*** Begin section ***
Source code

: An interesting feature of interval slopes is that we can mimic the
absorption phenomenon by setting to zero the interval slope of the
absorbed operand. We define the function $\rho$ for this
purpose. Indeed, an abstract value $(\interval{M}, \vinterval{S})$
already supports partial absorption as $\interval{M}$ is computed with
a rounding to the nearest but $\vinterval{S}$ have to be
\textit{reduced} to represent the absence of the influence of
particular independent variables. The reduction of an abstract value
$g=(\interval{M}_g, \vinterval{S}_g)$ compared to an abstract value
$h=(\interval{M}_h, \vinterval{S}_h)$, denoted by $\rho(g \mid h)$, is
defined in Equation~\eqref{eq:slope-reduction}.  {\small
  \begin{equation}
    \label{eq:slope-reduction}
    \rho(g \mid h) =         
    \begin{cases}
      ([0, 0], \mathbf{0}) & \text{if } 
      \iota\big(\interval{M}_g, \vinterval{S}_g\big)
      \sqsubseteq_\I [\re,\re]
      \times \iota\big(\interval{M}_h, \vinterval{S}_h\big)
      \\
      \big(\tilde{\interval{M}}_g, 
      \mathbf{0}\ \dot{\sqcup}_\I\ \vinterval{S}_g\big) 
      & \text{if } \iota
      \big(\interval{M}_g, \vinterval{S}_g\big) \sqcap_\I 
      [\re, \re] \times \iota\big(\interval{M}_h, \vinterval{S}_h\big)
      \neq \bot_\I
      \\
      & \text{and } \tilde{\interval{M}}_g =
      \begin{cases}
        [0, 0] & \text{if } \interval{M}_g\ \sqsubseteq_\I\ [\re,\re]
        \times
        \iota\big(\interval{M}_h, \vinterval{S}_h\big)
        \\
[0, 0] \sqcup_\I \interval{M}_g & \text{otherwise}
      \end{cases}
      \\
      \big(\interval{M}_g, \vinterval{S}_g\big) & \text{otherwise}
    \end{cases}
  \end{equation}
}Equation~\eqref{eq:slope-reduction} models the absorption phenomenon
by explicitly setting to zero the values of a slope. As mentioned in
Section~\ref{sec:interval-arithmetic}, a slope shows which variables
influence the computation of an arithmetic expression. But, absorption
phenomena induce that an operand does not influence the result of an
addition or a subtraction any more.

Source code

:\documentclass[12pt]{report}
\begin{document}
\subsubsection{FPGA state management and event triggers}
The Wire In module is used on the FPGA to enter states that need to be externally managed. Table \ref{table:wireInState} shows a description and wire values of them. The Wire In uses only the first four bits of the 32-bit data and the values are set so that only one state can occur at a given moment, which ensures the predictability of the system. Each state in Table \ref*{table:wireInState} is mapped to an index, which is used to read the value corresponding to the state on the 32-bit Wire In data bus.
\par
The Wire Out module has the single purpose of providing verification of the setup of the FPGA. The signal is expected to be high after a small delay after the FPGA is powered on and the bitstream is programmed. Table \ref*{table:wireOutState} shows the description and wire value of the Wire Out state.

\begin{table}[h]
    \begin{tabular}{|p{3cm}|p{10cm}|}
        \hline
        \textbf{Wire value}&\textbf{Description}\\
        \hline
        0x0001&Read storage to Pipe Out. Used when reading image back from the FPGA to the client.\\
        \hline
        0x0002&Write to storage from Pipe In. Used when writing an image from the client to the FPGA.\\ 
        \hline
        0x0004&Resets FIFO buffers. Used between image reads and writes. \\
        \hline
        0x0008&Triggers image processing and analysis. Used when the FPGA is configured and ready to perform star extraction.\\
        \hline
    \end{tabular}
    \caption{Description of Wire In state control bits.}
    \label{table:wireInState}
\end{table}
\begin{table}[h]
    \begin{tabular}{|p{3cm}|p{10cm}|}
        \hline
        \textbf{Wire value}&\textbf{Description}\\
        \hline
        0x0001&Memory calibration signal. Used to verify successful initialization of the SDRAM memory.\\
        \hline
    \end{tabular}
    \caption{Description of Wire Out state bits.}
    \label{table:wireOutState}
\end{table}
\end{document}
*** End section ***
### Exercise instructions
Output the listing once more. Leave each word as it stands.

### Solution
Source code

: An interesting feature of interval slopes is that we can mimic the
absorption phenomenon by setting to zero the interval slope of the
absorbed operand. We define the function $\rho$ for this
purpose. Indeed, an abstract value $(\interval{M}, \vinterval{S})$
already supports partial absorption as $\interval{M}$ is computed with
a rounding to the nearest but $\vinterval{S}$ have to be
\textit{reduced} to represent the absence of the influence of
particular independent variables. The reduction of an abstract value
$g=(\interval{M}_g, \vinterval{S}_g)$ compared to an abstract value
$h=(\interval{M}_h, \vinterval{S}_h)$, denoted by $\rho(g \mid h)$, is
defined in Equation~\eqref{eq:slope-reduction}.  {\small
  \begin{equation}
    \label{eq:slope-reduction}
    \rho(g \mid h) =         
    \begin{cases}
      ([0, 0], \mathbf{0}) & \text{if } 
      \iota\big(\interval{M}_g, \vinterval{S}_g\big)
      \sqsubseteq_\I [\re,\re]
      \times \iota\big(\interval{M}_h, \vinterval{S}_h\big)
      \\
      \big(\tilde{\interval{M}}_g, 
      \mathbf{0}\ \dot{\sqcup}_\I\ \vinterval{S}_g\big) 
      & \text{if } \iota
      \big(\interval{M}_g, \vinterval{S}_g\big) \sqcap_\I 
      [\re, \re] \times \iota\big(\interval{M}_h, \vinterval{S}_h\big)
      \neq \bot_\I
      \\
      & \text{and } \tilde{\interval{M}}_g =
      \begin{cases}
        [0, 0] & \text{if } \interval{M}_g\ \sqsubseteq_\I\ [\re,\re]
        \times
        \iota\big(\interval{M}_h, \vinterval{S}_h\big)
        \\
[0, 0] \sqcup_\I \interval{M}_g & \text{otherwise}
      \end{cases}
      \\
      \big(\interval{M}_g, \vinterval{S}_g\big) & \text{otherwise}
    \end{cases}
  \end{equation}
}Equation~\eqref{eq:slope-reduction} models the absorption phenomenon
by explicitly setting to zero the values of a slope. As mentioned in
Section~\ref{sec:interval-arithmetic}, a slope shows which variables
influence the computation of an arithmetic expression. But, absorption
phenomena induce that an operand does not influence the result of an
addition or a subtraction any more.

Source code

:\documentclass[12pt]{report}
\begin{document}
\subsubsection{FPGA state management and event triggers}
The Wire In module is used on the FPGA to enter states that need to be externally managed. Table \ref{table:wireInState} shows a description and wire values of them. The Wire In uses only the first four bits of the 32-bit data and the values are set so that only one state can occur at a given moment, which ensures the predictability of the system. Each state in Table \ref*{table:wireInState} is mapped to an index, which is used to read the value corresponding to the state on the 32-bit Wire In data bus.
\par
The Wire Out module has the single purpose of providing verification of the setup of the FPGA. The signal is expected to be high after a small delay after the FPGA is powered on and the bitstream is programmed. Table \ref*{table:wireOutState} shows the description and wire value of the Wire Out state.

\begin{table}[h]
    \begin{tabular}{|p{3cm}|p{10cm}|}
        \hline
        \textbf{Wire value}&\textbf{Description}\\
        \hline
        0x0001&Read storage to Pipe Out. Used when reading image back from the FPGA to the client.\\
        \hline
        0x0002&Write to storage from Pipe In. Used when writing an image from the client to the FPGA.\\ 
        \hline
        0x0004&Resets FIFO buffers. Used between image reads and writes. \\
        \hline
        0x0008&Triggers image processing and analysis. Used when the FPGA is configured and ready to perform star extraction.\\
        \hline
    \end{tabular}
    \caption{Description of Wire In state control bits.}
    \label{table:wireInState}
\end{table}
\begin{table}[h]
    \begin{tabular}{|p{3cm}|p{10cm}|}
        \hline
        \textbf{Wire value}&\textbf{Description}\\
        \hline
        0x0001&Memory calibration signal. Used to verify successful initialization of the SDRAM memory.\\
        \hline
    \end{tabular}
    \caption{Description of Wire Out state bits.}
    \label{table:wireOutState}
\end{table}
\end{document}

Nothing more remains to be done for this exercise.